Recreate the entire listing that appears below, exactly.
__________________________________________________
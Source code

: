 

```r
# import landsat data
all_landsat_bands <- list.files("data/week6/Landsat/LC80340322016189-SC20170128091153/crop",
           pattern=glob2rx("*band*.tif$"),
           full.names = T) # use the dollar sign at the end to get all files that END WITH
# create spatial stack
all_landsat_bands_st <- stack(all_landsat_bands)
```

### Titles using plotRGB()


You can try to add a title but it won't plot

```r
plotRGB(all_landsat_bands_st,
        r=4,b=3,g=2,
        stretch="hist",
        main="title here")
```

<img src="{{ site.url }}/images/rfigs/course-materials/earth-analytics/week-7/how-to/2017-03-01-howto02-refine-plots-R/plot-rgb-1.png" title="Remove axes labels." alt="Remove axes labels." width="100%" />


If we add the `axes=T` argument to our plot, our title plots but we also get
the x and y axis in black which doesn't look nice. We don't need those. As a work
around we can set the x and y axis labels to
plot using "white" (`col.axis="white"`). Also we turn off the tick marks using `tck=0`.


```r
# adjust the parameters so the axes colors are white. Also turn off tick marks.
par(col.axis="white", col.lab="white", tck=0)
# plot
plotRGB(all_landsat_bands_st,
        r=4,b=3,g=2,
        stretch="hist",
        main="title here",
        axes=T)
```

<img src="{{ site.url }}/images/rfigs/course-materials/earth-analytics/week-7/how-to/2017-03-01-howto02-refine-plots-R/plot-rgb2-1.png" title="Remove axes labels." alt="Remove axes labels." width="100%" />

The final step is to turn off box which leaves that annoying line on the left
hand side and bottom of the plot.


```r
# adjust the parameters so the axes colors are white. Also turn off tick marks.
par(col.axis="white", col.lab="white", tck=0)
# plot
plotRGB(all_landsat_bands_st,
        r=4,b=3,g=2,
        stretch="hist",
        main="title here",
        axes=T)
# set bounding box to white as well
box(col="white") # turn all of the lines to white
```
__________________________________________________
- **Result for this exercise**:
Source code

: 

```r
# import landsat data
all_landsat_bands <- list.files("data/week6/Landsat/LC80340322016189-SC20170128091153/crop",
           pattern=glob2rx("*band*.tif$"),
           full.names = T) # use the dollar sign at the end to get all files that END WITH
# create spatial stack
all_landsat_bands_st <- stack(all_landsat_bands)
```

### Titles using plotRGB()


You can try to add a title but it won't plot

```r
plotRGB(all_landsat_bands_st,
        r=4,b=3,g=2,
        stretch="hist",
        main="title here")
```

<img src="{{ site.url }}/images/rfigs/course-materials/earth-analytics/week-7/how-to/2017-03-01-howto02-refine-plots-R/plot-rgb-1.png" title="Remove axes labels." alt="Remove axes labels." width="100%" />


If we add the `axes=T` argument to our plot, our title plots but we also get
the x and y axis in black which doesn't look nice. We don't need those. As a work
around we can set the x and y axis labels to
plot using "white" (`col.axis="white"`). Also we turn off the tick marks using `tck=0`.


```r
# adjust the parameters so the axes colors are white. Also turn off tick marks.
par(col.axis="white", col.lab="white", tck=0)
# plot
plotRGB(all_landsat_bands_st,
        r=4,b=3,g=2,
        stretch="hist",
        main="title here",
        axes=T)
```

<img src="{{ site.url }}/images/rfigs/course-materials/earth-analytics/week-7/how-to/2017-03-01-howto02-refine-plots-R/plot-rgb2-1.png" title="Remove axes labels." alt="Remove axes labels." width="100%" />

The final step is to turn off box which leaves that annoying line on the left
hand side and bottom of the plot.


```r
# adjust the parameters so the axes colors are white. Also turn off tick marks.
par(col.axis="white", col.lab="white", tck=0)
# plot
plotRGB(all_landsat_bands_st,
        r=4,b=3,g=2,
        stretch="hist",
        main="title here",
        axes=T)
# set bounding box to white as well
box(col="white") # turn all of the lines to white
```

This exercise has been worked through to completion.